Posted on 18 October, 2018The latest Bellwether report outlines tough times ahead for the marketing industry, but there is a glimmer of hope for direct
The latest Bellwether report from the IPA has been released and there are very few surprises all round.
The headlines are that growth is sluggish, with the slowest pace recorded since mid-2015. Direct budgets have been revised down by 7 per cent, whilst digital marketing has experienced a 14 per cent increase. Atl advertising remained stable. It was an overall a pretty pessimistic study with highest level of negative sentiment recorded since 2011.
Brexit was seen as the major barrier to ad spend growth, with continued uncertainty about the UK’s future with Europe given as the primary reason for putting marketing spend on hold.

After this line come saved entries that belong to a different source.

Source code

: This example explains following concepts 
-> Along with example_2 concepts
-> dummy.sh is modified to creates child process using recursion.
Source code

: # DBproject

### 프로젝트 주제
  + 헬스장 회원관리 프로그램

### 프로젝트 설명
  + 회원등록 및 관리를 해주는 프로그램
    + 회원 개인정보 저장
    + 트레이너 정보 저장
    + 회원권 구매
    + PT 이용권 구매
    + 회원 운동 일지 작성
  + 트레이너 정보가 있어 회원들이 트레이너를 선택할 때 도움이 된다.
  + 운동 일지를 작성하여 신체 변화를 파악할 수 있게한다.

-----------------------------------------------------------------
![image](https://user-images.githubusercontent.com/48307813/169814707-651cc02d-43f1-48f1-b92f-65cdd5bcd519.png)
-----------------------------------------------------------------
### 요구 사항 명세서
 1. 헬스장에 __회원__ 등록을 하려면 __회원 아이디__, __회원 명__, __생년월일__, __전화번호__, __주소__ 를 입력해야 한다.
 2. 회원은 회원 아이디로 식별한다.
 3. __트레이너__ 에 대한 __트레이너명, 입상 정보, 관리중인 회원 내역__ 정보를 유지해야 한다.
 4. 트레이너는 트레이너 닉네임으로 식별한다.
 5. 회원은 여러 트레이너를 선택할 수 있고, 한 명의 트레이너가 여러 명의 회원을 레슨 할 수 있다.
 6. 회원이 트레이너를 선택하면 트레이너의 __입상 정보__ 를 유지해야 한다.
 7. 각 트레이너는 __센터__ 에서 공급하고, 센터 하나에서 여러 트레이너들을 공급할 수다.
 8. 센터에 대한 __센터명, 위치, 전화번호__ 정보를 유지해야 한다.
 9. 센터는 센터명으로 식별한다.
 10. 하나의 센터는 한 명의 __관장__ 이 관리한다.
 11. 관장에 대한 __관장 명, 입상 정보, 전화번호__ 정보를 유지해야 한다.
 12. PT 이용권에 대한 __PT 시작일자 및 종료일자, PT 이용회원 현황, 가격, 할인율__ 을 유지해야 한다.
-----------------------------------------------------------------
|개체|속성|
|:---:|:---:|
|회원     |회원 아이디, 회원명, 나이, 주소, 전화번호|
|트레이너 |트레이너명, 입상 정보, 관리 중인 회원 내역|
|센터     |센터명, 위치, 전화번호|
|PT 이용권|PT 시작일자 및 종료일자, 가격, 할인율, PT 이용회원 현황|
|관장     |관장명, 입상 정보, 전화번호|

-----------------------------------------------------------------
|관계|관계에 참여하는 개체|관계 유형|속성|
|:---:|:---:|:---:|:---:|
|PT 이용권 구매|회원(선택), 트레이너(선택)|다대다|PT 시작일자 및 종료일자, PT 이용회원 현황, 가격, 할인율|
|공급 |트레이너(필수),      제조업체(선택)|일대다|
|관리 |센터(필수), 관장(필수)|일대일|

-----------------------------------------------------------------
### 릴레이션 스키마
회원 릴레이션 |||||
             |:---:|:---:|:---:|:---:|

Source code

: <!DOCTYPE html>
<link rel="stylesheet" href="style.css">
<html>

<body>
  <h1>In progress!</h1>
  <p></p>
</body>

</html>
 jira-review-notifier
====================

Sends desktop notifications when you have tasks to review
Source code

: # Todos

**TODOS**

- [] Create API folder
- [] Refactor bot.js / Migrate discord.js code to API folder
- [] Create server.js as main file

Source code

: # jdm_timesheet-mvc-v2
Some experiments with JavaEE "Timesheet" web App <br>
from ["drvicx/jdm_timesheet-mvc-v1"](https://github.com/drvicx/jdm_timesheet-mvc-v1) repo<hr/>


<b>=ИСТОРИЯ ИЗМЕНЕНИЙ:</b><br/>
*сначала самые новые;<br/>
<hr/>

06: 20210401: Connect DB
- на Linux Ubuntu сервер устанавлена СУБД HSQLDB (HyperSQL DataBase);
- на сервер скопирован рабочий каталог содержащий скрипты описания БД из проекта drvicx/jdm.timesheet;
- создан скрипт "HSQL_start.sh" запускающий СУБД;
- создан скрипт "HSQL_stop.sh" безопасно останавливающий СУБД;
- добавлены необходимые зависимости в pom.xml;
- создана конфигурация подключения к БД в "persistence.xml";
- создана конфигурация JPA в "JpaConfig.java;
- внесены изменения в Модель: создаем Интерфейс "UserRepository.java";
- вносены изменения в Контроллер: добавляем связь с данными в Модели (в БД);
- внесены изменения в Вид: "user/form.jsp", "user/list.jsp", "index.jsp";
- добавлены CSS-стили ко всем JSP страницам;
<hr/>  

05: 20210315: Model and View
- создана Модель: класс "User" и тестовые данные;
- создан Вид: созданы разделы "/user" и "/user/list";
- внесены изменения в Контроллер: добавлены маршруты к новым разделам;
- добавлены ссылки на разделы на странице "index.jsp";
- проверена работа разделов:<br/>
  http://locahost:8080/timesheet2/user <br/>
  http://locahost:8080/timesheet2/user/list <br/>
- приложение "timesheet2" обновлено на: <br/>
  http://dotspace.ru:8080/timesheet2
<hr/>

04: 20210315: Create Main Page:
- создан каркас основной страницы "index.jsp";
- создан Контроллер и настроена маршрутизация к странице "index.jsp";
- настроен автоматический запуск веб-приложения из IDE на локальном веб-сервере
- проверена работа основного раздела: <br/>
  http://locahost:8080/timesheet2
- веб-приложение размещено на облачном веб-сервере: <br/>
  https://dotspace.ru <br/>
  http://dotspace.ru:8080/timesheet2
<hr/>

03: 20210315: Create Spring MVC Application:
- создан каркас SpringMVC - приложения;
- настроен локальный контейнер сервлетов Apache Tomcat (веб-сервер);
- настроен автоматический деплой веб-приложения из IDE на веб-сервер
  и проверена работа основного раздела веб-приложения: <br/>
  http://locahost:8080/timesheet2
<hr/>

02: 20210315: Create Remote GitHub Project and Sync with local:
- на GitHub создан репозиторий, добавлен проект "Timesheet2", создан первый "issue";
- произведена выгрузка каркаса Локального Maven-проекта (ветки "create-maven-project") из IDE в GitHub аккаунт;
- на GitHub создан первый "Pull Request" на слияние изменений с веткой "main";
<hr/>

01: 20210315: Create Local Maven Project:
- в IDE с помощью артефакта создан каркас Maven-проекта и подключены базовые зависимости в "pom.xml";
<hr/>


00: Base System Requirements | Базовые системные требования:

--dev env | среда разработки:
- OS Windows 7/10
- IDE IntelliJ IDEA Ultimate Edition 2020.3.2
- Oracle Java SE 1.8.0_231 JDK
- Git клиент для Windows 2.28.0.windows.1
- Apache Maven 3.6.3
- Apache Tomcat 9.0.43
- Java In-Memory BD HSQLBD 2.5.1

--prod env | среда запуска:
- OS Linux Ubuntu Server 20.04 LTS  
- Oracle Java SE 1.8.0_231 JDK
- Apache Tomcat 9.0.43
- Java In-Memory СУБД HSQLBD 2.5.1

Interestingly, however, compliance took a back seat in this report. But it is worth mentioning that this will have had a significant impact on direct spend. With marketing databases depleted significantly since the introduction of GDPR in May, DM volumes have fallen and budgets have consequently decreased. However, this decrease is no bad thing. In fact it’s positive for consumers, for brands and for the channel. Firstly consumers will be receiving fewer and more targeted mailings, marketers are receiving improved ROI as volume has reduced but response rates have increased, and finally consumer perception of the channel will also be enhanced as a result of better targeting and reduced volume meaning that it will become more effective and potentially shrug off its negative reputation. With decreases in direct marketing budgets it’s unsurprising that digital budgets are on the rise. Clearly the savings are being pushed into alternative media. However, with ePrivacy on the horizon it is likely that digital will experience a reduction of spend when it becomes harder to use the Internet to target customers.
So due to the unfavourable conditions for marketing as a whole as a result of Brexit and tighter controls, the outlook for direct is not as negative as the report makes out.